• **Saved data entries**
------------------------
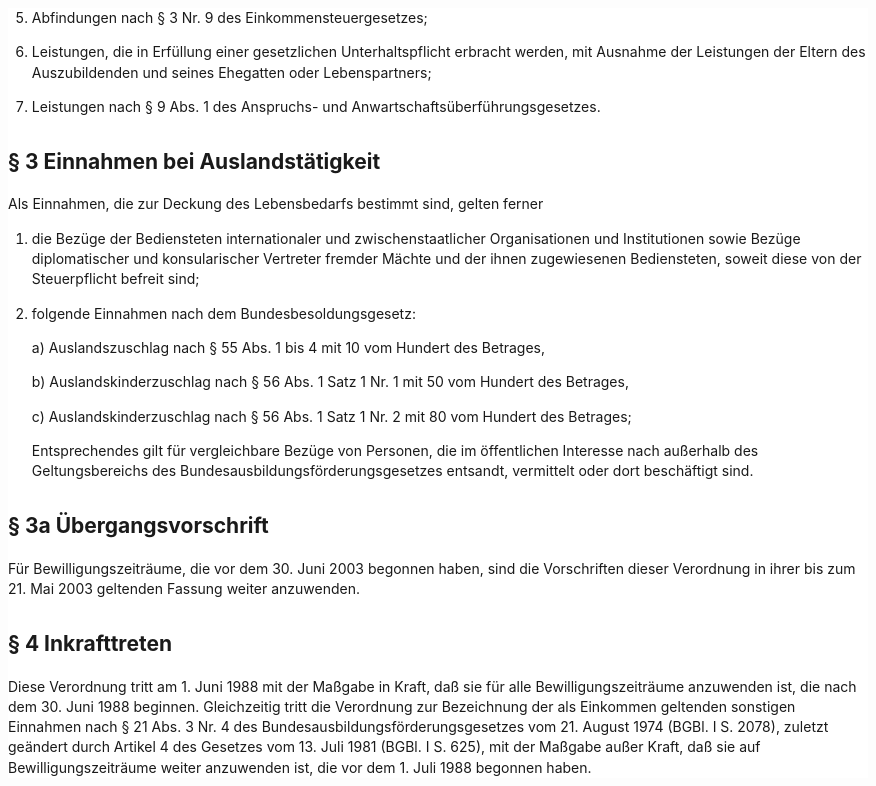 
5.  Abfindungen nach § 3 Nr. 9 des Einkommensteuergesetzes;


6.  Leistungen, die in Erfüllung einer gesetzlichen Unterhaltspflicht
    erbracht werden, mit Ausnahme der Leistungen der Eltern des
    Auszubildenden und seines Ehegatten oder Lebenspartners;


7.  Leistungen nach § 9 Abs. 1 des Anspruchs- und
    Anwartschaftsüberführungsgesetzes.





## § 3 Einnahmen bei Auslandstätigkeit

Als Einnahmen, die zur Deckung des Lebensbedarfs bestimmt sind, gelten
ferner

1.  die Bezüge der Bediensteten internationaler und zwischenstaatlicher
    Organisationen und Institutionen sowie Bezüge diplomatischer und
    konsularischer Vertreter fremder Mächte und der ihnen zugewiesenen
    Bediensteten, soweit diese von der Steuerpflicht befreit sind;


2.  folgende Einnahmen nach dem Bundesbesoldungsgesetz:

    a)  Auslandszuschlag nach § 55 Abs. 1 bis 4 mit 10 vom Hundert des
        Betrages,


    b)  Auslandskinderzuschlag nach § 56 Abs. 1 Satz 1 Nr. 1 mit 50 vom
        Hundert des Betrages,


    c)  Auslandskinderzuschlag nach § 56 Abs. 1 Satz 1 Nr. 2 mit 80 vom
        Hundert des Betrages;




    Entsprechendes gilt für vergleichbare Bezüge von Personen, die im
    öffentlichen Interesse nach außerhalb des Geltungsbereichs des
    Bundesausbildungsförderungsgesetzes entsandt, vermittelt oder dort
    beschäftigt sind.





## § 3a Übergangsvorschrift

Für Bewilligungszeiträume, die vor dem 30. Juni 2003 begonnen haben,
sind die Vorschriften dieser Verordnung in ihrer bis zum 21. Mai 2003
geltenden Fassung weiter anzuwenden.


## § 4 Inkrafttreten

Diese Verordnung tritt am 1. Juni 1988 mit der Maßgabe in Kraft, daß
sie für alle Bewilligungszeiträume anzuwenden ist, die nach dem 30.
Juni 1988 beginnen. Gleichzeitig tritt die Verordnung zur Bezeichnung
der als Einkommen geltenden sonstigen Einnahmen nach § 21 Abs. 3 Nr. 4
des Bundesausbildungsförderungsgesetzes vom 21. August 1974 (BGBl. I
S. 2078), zuletzt geändert durch Artikel 4 des Gesetzes vom 13. Juli
1981 (BGBl. I S. 625), mit der Maßgabe außer Kraft, daß sie auf
Bewilligungszeiträume weiter anzuwenden ist, die vor dem 1. Juli 1988
begonnen haben.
------------------------
Which lines above run from the one containing "2 mit 80 vom" down to the one containing "sind die Vorschriften"? Repeat exactly those, both ends included, and nothing else.

• **TASK RESULT**
    c)  Auslandskinderzuschlag nach § 56 Abs. 1 Satz 1 Nr. 2 mit 80 vom
        Hundert des Betrages;




    Entsprechendes gilt für vergleichbare Bezüge von Personen, die im
    öffentlichen Interesse nach außerhalb des Geltungsbereichs des
    Bundesausbildungsförderungsgesetzes entsandt, vermittelt oder dort
    beschäftigt sind.





## § 3a Übergangsvorschrift

Für Bewilligungszeiträume, die vor dem 30. Juni 2003 begonnen haben,
sind die Vorschriften dieser Verordnung in ihrer bis zum 21. Mai 2003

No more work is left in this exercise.